If you don’t smoke pot because you’re afraid it’ll make you paranoid, you’re experiencing the side effect without even smoking.
The first dent, scratch, or crack to an item is always devastating, but after that, the heavy burden of keeping that device in pristine condition is lifted and feels so much better.
The most futuristic thing in the Star Wars universe is probably that planets are always seen as one unity and not hundreds of countries.
Technically, your alarm tone is your theme song as it starts every episode.
Related – And Snooze is your ‘Skip intro’.
Worst part of being a kid was not having adults take you seriously when you knew what you were talking about.
Being part of a major historical event sucks.
Related – Not as much as dying in a major historical event.
Technically, the mailman has never gotten in the house, so as far as the dog knows, his barking is working.
Eventually, most of the content on the internet will be from dead people.

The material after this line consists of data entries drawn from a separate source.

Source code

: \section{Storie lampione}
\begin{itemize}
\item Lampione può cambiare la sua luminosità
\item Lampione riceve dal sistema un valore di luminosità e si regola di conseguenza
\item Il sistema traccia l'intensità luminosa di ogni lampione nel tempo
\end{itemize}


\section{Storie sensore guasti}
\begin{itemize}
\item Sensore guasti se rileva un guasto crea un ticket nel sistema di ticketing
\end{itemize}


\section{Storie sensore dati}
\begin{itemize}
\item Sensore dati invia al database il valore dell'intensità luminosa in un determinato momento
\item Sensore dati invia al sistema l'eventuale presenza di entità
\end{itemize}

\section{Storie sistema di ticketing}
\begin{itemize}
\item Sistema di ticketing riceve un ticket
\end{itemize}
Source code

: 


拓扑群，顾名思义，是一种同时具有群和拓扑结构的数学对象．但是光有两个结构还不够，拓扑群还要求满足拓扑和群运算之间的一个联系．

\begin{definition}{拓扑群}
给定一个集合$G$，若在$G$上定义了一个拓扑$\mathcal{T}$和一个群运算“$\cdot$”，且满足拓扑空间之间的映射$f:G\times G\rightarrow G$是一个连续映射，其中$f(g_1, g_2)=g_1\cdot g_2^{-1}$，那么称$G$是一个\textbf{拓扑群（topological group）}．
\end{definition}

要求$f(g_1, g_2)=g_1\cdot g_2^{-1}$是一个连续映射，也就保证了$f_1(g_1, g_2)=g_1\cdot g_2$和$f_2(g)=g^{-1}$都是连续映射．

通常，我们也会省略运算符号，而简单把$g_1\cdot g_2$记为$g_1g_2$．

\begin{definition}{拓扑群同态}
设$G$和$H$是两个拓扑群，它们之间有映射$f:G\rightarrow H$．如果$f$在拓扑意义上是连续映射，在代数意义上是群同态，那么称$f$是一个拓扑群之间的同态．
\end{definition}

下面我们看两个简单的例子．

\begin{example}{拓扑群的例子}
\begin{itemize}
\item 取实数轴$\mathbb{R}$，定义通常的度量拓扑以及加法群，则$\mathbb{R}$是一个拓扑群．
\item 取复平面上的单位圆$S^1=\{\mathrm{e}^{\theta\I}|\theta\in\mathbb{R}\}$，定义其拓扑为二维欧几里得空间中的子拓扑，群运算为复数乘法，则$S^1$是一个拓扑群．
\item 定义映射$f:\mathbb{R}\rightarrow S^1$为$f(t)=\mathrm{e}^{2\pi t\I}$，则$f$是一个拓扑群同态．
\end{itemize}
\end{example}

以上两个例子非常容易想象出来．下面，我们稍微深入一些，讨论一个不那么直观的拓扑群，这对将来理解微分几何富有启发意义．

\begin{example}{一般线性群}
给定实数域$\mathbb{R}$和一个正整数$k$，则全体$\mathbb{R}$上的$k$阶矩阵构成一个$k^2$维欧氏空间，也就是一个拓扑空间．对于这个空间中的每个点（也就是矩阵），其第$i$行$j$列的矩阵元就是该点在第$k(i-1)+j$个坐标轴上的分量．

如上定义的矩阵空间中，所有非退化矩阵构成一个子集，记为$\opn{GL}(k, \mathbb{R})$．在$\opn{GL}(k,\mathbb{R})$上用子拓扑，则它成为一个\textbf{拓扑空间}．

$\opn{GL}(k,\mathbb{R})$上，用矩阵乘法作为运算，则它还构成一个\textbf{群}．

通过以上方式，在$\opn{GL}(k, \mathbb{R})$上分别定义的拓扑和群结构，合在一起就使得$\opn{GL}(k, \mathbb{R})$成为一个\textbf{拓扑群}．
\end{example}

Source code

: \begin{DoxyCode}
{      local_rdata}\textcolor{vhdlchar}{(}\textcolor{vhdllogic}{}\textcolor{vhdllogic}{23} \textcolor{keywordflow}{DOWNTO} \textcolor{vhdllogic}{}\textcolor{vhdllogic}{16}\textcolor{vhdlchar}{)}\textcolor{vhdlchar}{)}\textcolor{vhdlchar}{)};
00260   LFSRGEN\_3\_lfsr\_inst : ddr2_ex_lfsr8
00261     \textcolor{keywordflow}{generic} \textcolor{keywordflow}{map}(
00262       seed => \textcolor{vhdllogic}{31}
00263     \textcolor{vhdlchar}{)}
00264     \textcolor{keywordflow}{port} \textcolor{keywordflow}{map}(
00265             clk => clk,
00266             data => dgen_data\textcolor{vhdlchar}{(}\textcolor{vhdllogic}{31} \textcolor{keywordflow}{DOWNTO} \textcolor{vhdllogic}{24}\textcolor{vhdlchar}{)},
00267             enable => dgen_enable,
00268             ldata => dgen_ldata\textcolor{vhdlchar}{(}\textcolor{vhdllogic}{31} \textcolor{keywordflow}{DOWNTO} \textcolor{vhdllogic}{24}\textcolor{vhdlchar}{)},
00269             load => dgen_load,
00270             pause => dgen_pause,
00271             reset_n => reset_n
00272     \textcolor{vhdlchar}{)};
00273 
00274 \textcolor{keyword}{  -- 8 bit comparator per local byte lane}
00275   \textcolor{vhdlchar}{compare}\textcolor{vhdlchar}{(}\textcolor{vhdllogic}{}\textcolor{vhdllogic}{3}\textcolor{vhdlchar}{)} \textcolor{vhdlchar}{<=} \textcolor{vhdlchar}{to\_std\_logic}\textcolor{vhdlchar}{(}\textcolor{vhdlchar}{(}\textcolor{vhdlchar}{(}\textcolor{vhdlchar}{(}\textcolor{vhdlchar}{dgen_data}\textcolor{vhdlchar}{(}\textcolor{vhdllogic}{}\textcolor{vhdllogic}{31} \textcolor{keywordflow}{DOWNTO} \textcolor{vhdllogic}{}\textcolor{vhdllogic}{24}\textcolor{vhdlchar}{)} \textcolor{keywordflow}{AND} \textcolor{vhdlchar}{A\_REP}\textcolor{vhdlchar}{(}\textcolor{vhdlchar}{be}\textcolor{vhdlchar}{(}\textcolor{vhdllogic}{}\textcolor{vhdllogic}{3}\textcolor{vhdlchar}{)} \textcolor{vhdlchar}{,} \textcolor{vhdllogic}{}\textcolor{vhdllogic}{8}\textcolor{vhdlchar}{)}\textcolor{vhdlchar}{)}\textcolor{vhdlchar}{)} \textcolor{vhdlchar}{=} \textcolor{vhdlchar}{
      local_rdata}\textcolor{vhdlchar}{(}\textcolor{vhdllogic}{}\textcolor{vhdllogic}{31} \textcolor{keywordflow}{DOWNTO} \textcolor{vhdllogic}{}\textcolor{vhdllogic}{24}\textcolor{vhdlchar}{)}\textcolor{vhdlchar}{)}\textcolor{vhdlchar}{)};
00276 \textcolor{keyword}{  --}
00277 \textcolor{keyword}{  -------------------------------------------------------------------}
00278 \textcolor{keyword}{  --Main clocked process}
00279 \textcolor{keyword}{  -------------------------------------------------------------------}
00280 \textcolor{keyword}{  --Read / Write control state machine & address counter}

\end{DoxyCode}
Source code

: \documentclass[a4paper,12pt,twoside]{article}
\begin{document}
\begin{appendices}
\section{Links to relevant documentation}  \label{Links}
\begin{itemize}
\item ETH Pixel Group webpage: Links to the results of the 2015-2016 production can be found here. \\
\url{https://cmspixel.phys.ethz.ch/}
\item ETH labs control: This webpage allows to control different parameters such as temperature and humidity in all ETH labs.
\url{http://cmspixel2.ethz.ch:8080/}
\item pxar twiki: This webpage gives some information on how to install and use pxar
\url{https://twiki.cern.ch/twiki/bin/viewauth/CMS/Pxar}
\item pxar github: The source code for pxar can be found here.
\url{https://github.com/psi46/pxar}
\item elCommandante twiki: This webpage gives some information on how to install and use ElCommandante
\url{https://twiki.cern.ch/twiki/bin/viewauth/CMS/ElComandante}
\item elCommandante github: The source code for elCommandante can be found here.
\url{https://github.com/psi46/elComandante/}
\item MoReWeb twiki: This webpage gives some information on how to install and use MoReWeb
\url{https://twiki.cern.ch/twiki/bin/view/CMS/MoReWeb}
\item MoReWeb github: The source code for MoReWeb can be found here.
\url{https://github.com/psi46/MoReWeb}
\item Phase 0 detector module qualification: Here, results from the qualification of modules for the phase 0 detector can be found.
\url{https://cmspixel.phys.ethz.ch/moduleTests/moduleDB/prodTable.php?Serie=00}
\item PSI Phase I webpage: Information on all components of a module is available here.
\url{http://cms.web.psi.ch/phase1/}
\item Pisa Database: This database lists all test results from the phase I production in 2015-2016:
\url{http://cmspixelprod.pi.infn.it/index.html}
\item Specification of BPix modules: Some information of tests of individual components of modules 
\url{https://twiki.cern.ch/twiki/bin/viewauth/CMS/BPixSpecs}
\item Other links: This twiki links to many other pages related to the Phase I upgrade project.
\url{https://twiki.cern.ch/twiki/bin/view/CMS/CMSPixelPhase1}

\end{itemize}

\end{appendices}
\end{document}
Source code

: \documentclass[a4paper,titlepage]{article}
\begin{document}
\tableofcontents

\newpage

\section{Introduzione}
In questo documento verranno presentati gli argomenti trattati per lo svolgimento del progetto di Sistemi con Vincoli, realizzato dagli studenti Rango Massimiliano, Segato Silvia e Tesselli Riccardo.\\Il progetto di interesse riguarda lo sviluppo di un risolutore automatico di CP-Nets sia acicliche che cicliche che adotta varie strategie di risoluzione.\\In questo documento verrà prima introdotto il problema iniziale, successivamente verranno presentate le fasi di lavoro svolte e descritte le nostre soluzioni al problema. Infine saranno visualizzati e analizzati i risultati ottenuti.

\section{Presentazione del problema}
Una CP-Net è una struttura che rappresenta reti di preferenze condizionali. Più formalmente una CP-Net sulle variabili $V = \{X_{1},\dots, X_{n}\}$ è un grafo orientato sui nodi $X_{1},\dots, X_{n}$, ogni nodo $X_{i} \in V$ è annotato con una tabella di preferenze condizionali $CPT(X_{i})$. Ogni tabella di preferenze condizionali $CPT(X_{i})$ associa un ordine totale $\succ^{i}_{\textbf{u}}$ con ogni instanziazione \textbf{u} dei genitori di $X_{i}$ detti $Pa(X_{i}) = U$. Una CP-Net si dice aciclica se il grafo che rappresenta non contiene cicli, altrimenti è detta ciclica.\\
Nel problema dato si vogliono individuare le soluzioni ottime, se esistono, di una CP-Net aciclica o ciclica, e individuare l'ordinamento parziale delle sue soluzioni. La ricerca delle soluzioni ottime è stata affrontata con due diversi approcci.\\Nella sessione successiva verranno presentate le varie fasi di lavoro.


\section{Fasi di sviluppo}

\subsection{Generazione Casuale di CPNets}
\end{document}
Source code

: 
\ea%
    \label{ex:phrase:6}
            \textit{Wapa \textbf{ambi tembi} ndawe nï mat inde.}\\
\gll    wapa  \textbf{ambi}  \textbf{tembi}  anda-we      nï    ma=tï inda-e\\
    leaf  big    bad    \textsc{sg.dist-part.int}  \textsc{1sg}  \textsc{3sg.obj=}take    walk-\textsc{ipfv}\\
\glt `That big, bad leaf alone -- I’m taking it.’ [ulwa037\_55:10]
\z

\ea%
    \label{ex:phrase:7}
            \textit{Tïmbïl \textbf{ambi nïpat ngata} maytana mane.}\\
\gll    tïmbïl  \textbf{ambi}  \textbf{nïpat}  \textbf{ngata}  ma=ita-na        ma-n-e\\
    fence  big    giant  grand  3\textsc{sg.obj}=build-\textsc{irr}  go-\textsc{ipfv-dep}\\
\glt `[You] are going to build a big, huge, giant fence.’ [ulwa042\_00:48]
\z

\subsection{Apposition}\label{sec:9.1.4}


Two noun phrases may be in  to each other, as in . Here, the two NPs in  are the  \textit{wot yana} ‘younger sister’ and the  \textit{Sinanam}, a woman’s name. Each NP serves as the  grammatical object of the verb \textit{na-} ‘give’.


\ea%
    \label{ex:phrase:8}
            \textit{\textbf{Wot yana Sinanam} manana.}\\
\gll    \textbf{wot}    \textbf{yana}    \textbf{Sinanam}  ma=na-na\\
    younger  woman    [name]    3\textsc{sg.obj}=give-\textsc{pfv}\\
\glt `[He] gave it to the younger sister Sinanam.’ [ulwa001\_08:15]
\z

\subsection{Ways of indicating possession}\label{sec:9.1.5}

Being proactive is rarely rewarded, because if your actions avoid a tragedy, there is no tragedy to prove your actions were warranted.
Related – When you do things right, people won’t be sure you’ve done anything at all.
A lot less people would buy a lottery ticket if the rule was “pick a number between 1 and 300 million. If you guess right, you win.”
Some stranger somewhere still remembers you because you were kind to them when no one else was.
While we sleep our brain makes up stories and then gets scared of them.
Related – Mine does that when I’m awake.
If you were bulletproof, you would probably live your entire life without knowing.
The way we treat moths vs how we treat butterflies is the prime example of pretty privileges.
The international space station takes the smartest people on the planet and turns them into maintenance workers.
The degree to which one hates mosquitoes is typically based on how much mosquitoes love them.
Children don’t get more disrespectful as they age, they just slowly feel that they are mature enough to express their own feelings and concerns.
Kids don’t like sleeping so much because they haven’t gotten bored with life yet.
Most men will receive their first bunch of flowers at their funeral.
Hearing “I love you” hits different than “I love you too”
Related – That’s why you always respond with “I know”
Gambling is only considered an addiction if you are bad at it.
The answer to the age old half empty or full glass question: It depends on your last action with it. If you drank from it it’s half empty, but if you filled it it’s half full.
One of the great things about cooking your own food is the sweet certainty that any hair in it is yours.
4am is the hour where you’re either up really late or really early.
People who drink and claim to be drunk are never as drunk as the people who drink and claim to be sober.
It’s okay to kick a pregnant women as long as it’s from the inside.
Taking a dump right after showering always feels extra dirty.
You can know someone for years and not know what color their eyes are.
There must be a lot of Tinder dates where both persons where catfished but ended up thinking that they were stood up because neither of them could find the person they were looking for.
Most people’s handwriting show that doing something mindlessly a million times over does not yield improvement unless you actively try to improve.
Related – Practice doing something badly, and you just get better at doing it badly.
If we all agreed to it, we could live in the year 3,000.
Limousines have gone completely out of fashion and no one has really noticed.
When the secret to immortality is discovered we won’t notice for a good fifty years before we realize the billionaires aren’t just taking good care of themselves.
One day you’ll buy a food item which has a longer expiration date than your own.